By tomorrow, Lord Browne will have made his final decision on the review of university fees. I look to my own experiences and knowledge to anaylse the implications of raising fees.
As we wait for the final decision of Lord Browne‘s review on university funding I have been thinking myself about the impact that it will have.
When I first started university in 2007 my fees were still pretty large. Having gone to a private school for my entire life my parents were used to paying large fees anyway and going to university followed a certain expectation that came with the sort of upbringing I had had.
But for those who haven’t been to private school, or have but can’t afford further education, where’s the help?

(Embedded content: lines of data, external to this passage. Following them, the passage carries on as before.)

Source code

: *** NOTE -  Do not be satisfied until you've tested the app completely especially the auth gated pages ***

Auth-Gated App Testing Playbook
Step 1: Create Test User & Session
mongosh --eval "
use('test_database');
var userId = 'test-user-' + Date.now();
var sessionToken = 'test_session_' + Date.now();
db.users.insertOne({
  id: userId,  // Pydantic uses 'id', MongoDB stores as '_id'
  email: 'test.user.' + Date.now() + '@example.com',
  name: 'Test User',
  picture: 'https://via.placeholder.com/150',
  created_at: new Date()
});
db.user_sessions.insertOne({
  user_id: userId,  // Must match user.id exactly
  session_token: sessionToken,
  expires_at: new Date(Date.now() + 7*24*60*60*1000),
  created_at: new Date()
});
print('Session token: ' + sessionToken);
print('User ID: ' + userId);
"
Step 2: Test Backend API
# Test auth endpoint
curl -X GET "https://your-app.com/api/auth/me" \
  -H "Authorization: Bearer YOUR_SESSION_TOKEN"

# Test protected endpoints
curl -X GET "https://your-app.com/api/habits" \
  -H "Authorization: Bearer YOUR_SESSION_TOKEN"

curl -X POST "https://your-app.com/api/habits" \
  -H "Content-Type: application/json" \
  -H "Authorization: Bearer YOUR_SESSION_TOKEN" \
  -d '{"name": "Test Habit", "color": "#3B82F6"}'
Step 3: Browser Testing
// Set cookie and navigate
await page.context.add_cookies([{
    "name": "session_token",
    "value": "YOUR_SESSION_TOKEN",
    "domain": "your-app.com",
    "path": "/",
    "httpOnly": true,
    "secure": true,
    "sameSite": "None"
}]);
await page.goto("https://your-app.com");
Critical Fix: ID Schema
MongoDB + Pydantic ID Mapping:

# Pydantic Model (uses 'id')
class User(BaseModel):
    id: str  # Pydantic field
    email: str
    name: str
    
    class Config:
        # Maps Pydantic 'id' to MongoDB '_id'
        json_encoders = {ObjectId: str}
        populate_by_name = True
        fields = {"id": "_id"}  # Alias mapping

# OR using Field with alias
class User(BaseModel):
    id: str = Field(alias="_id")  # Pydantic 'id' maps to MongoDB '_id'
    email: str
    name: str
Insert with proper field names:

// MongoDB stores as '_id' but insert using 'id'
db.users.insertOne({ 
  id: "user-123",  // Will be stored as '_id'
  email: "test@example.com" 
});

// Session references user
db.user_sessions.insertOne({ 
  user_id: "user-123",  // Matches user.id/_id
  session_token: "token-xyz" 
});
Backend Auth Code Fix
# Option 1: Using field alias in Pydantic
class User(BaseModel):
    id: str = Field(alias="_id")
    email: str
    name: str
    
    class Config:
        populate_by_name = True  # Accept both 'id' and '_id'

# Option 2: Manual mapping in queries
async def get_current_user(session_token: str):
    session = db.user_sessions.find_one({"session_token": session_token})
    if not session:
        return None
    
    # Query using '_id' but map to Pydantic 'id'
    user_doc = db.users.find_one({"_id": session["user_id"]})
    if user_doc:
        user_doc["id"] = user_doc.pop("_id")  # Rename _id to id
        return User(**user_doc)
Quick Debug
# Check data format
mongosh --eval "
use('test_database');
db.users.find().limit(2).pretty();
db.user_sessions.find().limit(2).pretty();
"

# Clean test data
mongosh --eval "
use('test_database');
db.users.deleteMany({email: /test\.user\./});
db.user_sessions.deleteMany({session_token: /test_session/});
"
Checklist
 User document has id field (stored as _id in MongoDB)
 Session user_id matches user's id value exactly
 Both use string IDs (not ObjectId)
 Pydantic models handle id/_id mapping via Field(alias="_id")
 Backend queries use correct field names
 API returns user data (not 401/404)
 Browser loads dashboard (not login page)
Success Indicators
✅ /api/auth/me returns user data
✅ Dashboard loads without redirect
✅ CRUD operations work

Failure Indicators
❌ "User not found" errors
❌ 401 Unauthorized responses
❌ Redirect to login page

Yes, there’s the possibility of loans etc but surely our government should be supporting students in their further studies.
In such an unstable financial climate where graduates are continuously struggling to find employment, having a degree is something which can put one candidate for a job above another. And although it has been argued that we now need at least a 2.1 to get a job because so many people have university degrees we should not be creating deterrence for people to start with.

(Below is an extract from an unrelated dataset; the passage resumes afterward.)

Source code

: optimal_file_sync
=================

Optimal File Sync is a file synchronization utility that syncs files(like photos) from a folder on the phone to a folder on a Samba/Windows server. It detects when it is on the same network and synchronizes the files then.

I think that by removing the ceiling on university fees we are inevitably creating a two tier population where those who can afford the fees won’t think twice about not going to university and those from families who are struggling financially are completely put off considering university and higher education at all.
Students who are from disadvantaged backgrounds,or those who have dropped out of school when they were 16 often feel underrepresented in such a demanding world which seems to favour those who have money. But if that is the case then we are going to further enforce social classes, by creating an elite group of people who, over generations will continue to be able to support their families and put their children through university and another, sub class, who are constantly overwhelmed by the thought of trying to get a degree which would help them get a good job.
By saying that everyone from a poor background doesn’t want to better themselves is a complete generalisation but something that I have noticed from over hearing certain conversations or talking to those from a wealthy background who have had no contact with people from other lifestyles. Understandably there is a group of people who, generation after generation are subjected to poverty, but then again there are, hopefully, a large number of children from that group who are driven to overcome their poorer background.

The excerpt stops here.